Author: Okay, let's do this! I've spent a long time thinking about it, and I oughta do a Lord o the Rings fic. This one'll be all humor, and though I have read the books, this one's based on the movie. Any inaccuracies are the result of my being dropped on the head too much and thinking things are funny.

Disclaimer: Hey, don't look at me, I just say I don't own anything!

Long ago, as in really long ago, as in before anyone you know was born (elves and ents not included), there was a dark lord named Sauron. He was a very dark, very evil lord, and he got an idea one day to deceive all of Middle-Earth into slavery and destruction. When his minions asked him why, he would simply shrug, smile, and kill them.

Anyway, he created these rings one day in his metalworking/jewelery class and decided to pour into them his cruelty, his malice, and his will to dominate all life. Since it was the Christmas season, he gave three to the elves, seven to the dwarves, and nine to the men. But he kept the ring he messed up on and decided it would be the master ring, since his mom always referred to messed up people as being "special."

One by one, the free lands fell. And got up again. And were shot in the back by rival gang leaders. When most of the free lands became enslaved lands, there were some who resisted. They thought Sauron was being a big meanie. So they stormed up to the fortress of Mordor and teased him until he sent out his orc minions to kill them. They fought and fought and fought. And breaked for cookies. And fought some more.

But then, just when the free land army was winning, Sauron pulled out his secret weapon. He walked up with his big black cloak until everyone could see him. Then he threw back his cloak to reveal the pink tutu underneath. Many warriors simply fell down dead out of shock. "My God, make it stop!" they cried out.

Then the King of Gondor ran up and tried to close the cloak again. Sauron saw this and whacked the king over the head with a big mace. The price got pretty angry and grabbed his dad's sword. He ran up and hacked off Sauron's ring. Sauron unfortunately imploded of shock.

Now, little Isildur could have thrown that nasty, bloody, mean ring away, but he thought he'd keep it as a momento. He always did have a thing for gold. Unfortunately, so did the little orcs who shot him in the back during a gang war. The ring fell to the bottom of a river, and oddly enough, nobody went to look for it.

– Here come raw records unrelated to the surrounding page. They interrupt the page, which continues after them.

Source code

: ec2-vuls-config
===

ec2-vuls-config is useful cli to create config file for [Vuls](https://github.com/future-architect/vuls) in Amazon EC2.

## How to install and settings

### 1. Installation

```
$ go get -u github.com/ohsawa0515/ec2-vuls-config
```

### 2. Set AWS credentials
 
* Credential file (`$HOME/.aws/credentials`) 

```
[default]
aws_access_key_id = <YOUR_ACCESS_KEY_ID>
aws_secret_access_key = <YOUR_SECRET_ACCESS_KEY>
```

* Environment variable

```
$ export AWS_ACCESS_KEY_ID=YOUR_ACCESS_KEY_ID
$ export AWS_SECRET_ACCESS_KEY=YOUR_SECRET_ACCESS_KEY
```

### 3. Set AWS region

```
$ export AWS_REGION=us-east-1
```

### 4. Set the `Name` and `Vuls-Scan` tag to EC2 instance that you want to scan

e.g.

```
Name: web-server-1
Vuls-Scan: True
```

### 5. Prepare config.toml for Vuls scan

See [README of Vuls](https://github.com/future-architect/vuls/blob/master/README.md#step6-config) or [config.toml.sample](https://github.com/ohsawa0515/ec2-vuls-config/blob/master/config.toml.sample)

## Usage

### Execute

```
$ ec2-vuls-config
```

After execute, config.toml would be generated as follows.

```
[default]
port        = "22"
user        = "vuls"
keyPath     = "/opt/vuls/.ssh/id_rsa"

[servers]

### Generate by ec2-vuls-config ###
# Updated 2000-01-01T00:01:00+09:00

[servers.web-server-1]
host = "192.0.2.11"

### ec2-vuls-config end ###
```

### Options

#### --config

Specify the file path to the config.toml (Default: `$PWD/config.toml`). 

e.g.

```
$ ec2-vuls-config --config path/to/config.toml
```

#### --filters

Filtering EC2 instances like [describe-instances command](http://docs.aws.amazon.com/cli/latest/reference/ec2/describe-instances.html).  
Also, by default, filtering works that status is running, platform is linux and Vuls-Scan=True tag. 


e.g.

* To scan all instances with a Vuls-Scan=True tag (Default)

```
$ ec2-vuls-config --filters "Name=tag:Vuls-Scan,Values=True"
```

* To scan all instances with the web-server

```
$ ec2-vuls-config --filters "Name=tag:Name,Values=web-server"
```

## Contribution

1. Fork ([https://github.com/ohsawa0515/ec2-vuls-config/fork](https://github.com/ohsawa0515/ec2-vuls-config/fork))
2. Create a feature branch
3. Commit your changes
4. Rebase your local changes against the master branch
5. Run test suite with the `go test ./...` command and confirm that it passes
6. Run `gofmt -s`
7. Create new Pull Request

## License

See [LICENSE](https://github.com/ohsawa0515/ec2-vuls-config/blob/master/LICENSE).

A couple thousand years later, the ring wound up with a little midget (who called himself a hobbit so he wouldn't get teased) named Smeagol, but everybody called him Gollum because of his hairball problem. Nobody noticed when he didn't die after 500 years or so, but then, they didn't notice when he ran around the house half-naked, naming inanimate objects things like cupcake or sugar pie. He called the ring precious, and had lovely little tea parties with it while it calmly poisoned his mind behind his back.

But then the ring heard rumors that his old buddy Sauron was back in town. Ashamed of his affair, he left Gollum. But rings can't get very far on their own, so a hobbit named Bilbo picked it up and took it home (after running a few little errands). But now it was Bilbo's 111th birthday, and the ring was never too fond of old geezers. It waited for the right moment to return to its lover.